The reading was Crossing the Bar by Alfred Lord Tennyson read by Olivia Bickford-Smith (her granddaughter)

Sunset and evening star,

And one clear call for me!

And may there be no moaning of the bar,

When I put out to sea,

But such a tide as moving seems asleep,

Too full for sound and foam,

When that which drew from out the boundless deep

Turns again home.

Twilight and evening bell,

And after that the dark!

And may there be no sadness of farewell,

When I embark;

For tho’ from out our bourne of Time and Place

The flood may bear me far,

I hope to see my Pilot face to face

When I have crost the bar.

Sally Johnstone and Jo Bickford-Smith (her daughters) gave the following tribute to Eirlys:

Jo and I just wanted to begin by thanking you all so very much for giving up your time to come and help us celebrate and remember Mums life. It is astonishingly sad, but perhaps not unexpected that we gather to do this so very soon after many of us gathered to remember our Father Fred (Mum died exactly three months to the day of his funeral). We are very grateful and very much appreciate all your support and kindness to us and to our families during what has been an incredibly sad and difficult year. We also want to say a special thank you to the marvellous team of local ladies for the beautiful flowers here in church today- Mum would have been so very touched and delighted.

So EIRLYS

 Mum was born in Coventry to rather elderly welsh parents, her father, Edward an engineer and her mother, May a businesswoman.

Her first language was welsh; she didn’t speak English until she started school and she blames this bilingual state for her very interesting spelling at times. She had a very loving, happy childhood, she was a lively little girl who loved to sing and dance. Her parent’s kindness was demonstrated by their welcoming of a child of the kinder transport into their family. Peter, a Jewish refugee from Danzig, came to live with them in 1937 and stayed with them for the duration of the war.

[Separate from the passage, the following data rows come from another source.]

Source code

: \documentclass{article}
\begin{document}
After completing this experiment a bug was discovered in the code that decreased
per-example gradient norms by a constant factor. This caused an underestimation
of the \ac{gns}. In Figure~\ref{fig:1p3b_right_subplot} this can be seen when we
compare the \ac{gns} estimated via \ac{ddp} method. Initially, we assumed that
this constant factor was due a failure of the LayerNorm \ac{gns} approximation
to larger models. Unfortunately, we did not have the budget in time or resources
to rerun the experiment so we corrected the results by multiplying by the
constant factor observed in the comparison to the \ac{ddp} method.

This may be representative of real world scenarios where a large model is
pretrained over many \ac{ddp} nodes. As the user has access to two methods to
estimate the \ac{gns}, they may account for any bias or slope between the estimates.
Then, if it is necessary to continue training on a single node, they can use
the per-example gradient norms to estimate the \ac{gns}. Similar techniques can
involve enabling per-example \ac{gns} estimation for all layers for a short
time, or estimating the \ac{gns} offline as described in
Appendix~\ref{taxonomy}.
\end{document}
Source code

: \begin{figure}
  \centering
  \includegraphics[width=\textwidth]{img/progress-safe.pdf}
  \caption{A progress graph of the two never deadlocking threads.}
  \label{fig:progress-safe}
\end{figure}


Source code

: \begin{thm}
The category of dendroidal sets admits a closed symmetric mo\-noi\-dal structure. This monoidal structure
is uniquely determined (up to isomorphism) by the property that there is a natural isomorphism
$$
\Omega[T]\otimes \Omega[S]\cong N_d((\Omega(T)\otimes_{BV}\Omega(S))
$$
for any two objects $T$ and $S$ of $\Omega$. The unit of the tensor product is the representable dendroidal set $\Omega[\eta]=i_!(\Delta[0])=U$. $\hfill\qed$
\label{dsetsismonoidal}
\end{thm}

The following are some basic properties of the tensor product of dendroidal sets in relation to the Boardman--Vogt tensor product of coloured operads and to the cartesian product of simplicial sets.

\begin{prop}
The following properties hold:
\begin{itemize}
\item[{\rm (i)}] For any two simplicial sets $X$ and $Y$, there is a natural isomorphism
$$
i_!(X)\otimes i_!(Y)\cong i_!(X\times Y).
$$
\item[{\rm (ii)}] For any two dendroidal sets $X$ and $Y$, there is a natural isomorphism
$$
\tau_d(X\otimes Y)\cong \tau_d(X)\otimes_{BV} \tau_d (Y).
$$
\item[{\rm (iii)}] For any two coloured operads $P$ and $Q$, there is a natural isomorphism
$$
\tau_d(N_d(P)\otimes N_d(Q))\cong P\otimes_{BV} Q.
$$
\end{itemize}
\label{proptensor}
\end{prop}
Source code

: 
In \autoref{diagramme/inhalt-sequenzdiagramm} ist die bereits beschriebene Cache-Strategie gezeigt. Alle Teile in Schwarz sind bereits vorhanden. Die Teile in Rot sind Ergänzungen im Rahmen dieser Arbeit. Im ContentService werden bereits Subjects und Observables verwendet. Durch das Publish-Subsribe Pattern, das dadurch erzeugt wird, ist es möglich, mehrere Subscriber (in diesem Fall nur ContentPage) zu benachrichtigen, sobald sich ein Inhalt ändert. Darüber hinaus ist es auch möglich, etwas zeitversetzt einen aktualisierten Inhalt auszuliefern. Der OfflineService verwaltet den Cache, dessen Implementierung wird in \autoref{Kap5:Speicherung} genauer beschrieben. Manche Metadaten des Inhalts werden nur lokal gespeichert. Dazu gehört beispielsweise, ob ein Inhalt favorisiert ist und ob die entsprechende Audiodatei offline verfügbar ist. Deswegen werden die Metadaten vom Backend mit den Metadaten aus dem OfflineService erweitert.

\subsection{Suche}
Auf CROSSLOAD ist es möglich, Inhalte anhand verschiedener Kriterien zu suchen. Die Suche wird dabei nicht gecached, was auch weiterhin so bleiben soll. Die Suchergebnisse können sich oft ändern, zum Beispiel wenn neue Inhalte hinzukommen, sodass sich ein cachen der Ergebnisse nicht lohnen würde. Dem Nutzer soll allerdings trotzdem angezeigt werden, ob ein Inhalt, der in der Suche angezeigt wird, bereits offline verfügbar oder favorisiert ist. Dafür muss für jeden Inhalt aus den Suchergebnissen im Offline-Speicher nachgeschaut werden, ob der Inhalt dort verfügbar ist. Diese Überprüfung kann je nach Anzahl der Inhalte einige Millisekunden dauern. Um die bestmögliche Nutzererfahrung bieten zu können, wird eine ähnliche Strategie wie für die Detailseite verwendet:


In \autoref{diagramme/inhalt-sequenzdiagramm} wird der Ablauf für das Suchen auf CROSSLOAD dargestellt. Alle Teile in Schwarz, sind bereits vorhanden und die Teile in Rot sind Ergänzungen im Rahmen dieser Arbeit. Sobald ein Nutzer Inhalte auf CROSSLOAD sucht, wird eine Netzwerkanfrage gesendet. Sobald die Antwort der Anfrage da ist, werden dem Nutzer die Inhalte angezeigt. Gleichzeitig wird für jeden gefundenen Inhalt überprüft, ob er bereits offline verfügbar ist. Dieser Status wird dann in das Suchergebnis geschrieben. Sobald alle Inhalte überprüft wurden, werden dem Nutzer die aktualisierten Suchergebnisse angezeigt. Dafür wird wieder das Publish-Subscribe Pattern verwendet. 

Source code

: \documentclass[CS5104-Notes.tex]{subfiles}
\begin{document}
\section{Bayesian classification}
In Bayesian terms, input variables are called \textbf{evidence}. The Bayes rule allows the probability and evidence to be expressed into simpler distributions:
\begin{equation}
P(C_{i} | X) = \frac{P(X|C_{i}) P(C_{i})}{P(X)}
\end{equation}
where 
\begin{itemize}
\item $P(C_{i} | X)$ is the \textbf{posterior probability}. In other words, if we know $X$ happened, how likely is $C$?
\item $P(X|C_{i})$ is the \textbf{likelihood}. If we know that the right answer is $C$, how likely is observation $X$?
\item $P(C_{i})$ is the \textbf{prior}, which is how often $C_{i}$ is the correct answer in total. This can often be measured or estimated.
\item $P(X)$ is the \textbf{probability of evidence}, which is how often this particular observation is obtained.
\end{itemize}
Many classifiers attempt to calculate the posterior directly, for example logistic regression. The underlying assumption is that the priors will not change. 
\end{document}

Mum used to tell us many tales of her life during the war, mostly involving Harriet their formidable housekeeper.  She was a Jehovah’s Witness who would sit under the stairs in her kimono whilst the bombs fell, reading passages from the Bible predicting the end of the world. These predictions would terrify mum more than the bombs. One night they were convinced that the expected invasion had started as they heard fusillades of rifle fire around them. It was only in the morning that her mother’s parsnip wine all over the cellar led them to realise that it was just the popping of the overwhelmed corks!

Life, however, changed beyond recognition when their house suffered a direct hit, exploding and collapsing on top of them during the bombing of Coventry in the notorious operation moonlight sonata that destroyed Coventry cathedral. Only 5 other people in their road survived, Mum, her parents and Peter being dug out from the rubble after 8 hours. Mum struggled with extreme claustrophobia for the rest of her life as a result of this experience and as a family we never took a lift! They lost everything except for the family Austin 7 and for many nights after that all 4 of them piled into the car and drove out into the countryside to escape the bombardment, sleeping in village halls.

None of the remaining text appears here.